The problem is anarchy dissolves. Even the purest-minded anarchists forming a tiny commune somewhere have to agree to rules that govern them and their interactions, or else they quickly fall apart. At the very least, they'd have to have basic unspoken rules such as "Don't punch people in the face for no reason." You could probably create a tiny website with no overt "rules" if you only let your close friends on, people who shared your philosophy and goals for the site, but even then, you've established rules in the sense of setting up borders and denying non-members access in addition to the unspoken agreement to treat each other in mutually beneficial ways.
Once you allow membership to grow, you have to have some sort of moderation or your site collapses under the Asshole Wave. All it takes is one Asshole who disregards the unspoken assumption that people won't get punched in the face for no reason and your once idyllic rec room is full of a handful of frightened individuals clutching couch cushions in front of their faces and cowering in separate corners, unwilling to risk interaction for fear of face-punching.

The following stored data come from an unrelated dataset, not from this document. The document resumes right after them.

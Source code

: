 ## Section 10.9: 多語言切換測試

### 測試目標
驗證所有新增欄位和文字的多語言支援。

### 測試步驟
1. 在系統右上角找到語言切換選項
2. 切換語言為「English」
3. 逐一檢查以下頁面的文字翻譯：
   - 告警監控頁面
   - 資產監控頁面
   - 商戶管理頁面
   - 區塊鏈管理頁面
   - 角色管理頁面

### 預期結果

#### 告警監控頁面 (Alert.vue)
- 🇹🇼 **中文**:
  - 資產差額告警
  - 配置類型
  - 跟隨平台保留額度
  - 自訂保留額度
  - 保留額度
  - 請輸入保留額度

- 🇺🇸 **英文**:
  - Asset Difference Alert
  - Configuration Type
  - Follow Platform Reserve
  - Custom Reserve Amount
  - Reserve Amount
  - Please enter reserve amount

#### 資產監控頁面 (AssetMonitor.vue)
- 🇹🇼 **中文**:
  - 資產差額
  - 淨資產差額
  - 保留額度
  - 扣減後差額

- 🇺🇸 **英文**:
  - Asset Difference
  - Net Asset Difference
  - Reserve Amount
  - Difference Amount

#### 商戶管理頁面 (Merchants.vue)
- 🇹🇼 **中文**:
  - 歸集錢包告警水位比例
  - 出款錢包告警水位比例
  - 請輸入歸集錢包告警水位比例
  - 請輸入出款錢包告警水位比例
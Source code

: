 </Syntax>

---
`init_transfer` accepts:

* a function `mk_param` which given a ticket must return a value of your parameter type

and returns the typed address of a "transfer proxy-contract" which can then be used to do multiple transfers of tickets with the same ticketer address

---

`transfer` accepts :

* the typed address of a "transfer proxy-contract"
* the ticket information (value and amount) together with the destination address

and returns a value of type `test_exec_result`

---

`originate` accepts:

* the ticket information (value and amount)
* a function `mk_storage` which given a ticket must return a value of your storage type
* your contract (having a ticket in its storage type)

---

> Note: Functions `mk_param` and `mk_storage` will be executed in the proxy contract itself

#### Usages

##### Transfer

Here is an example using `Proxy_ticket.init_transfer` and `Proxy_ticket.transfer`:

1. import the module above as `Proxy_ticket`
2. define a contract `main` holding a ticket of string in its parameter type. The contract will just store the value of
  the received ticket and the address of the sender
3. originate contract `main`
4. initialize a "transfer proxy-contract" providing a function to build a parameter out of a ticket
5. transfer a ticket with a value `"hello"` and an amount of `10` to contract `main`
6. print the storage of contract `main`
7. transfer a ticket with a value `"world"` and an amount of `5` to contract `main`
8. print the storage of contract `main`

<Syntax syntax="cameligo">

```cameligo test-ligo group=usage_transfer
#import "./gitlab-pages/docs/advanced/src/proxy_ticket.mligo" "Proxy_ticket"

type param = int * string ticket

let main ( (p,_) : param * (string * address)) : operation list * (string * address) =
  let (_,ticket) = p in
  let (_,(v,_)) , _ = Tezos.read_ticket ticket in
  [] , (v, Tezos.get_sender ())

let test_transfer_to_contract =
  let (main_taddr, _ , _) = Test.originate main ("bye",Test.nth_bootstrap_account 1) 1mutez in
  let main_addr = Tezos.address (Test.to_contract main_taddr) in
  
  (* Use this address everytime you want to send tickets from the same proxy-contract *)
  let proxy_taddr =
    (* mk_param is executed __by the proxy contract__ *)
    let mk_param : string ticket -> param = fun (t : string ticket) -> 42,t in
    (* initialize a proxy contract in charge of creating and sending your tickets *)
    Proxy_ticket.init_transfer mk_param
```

In other words, when there are no rules, when there is pure anarchy, then the strong can impose their will on the weak and there is nothing to stop them. (Unless the weak band together and overthrow the strong, which is war and/or rebellion, and afterward quickly returns to the strongman scenario unless the weak take steps to establish a government that protects individual freedoms.) This is what strident Internet Anarchists and Internet Libertarians (i.e. 14-year-olds who espouse these philosophies on the internet) fail to understand, which is that one of the fundamental roles of government is keeping the peace. It is possible to have a strong and supportive government that isn't OMG REPRESSION; not all laws and restrictions are limitations. A good law is one that supports personal liberty while preventing the strong from imposing on the weak simply because they can.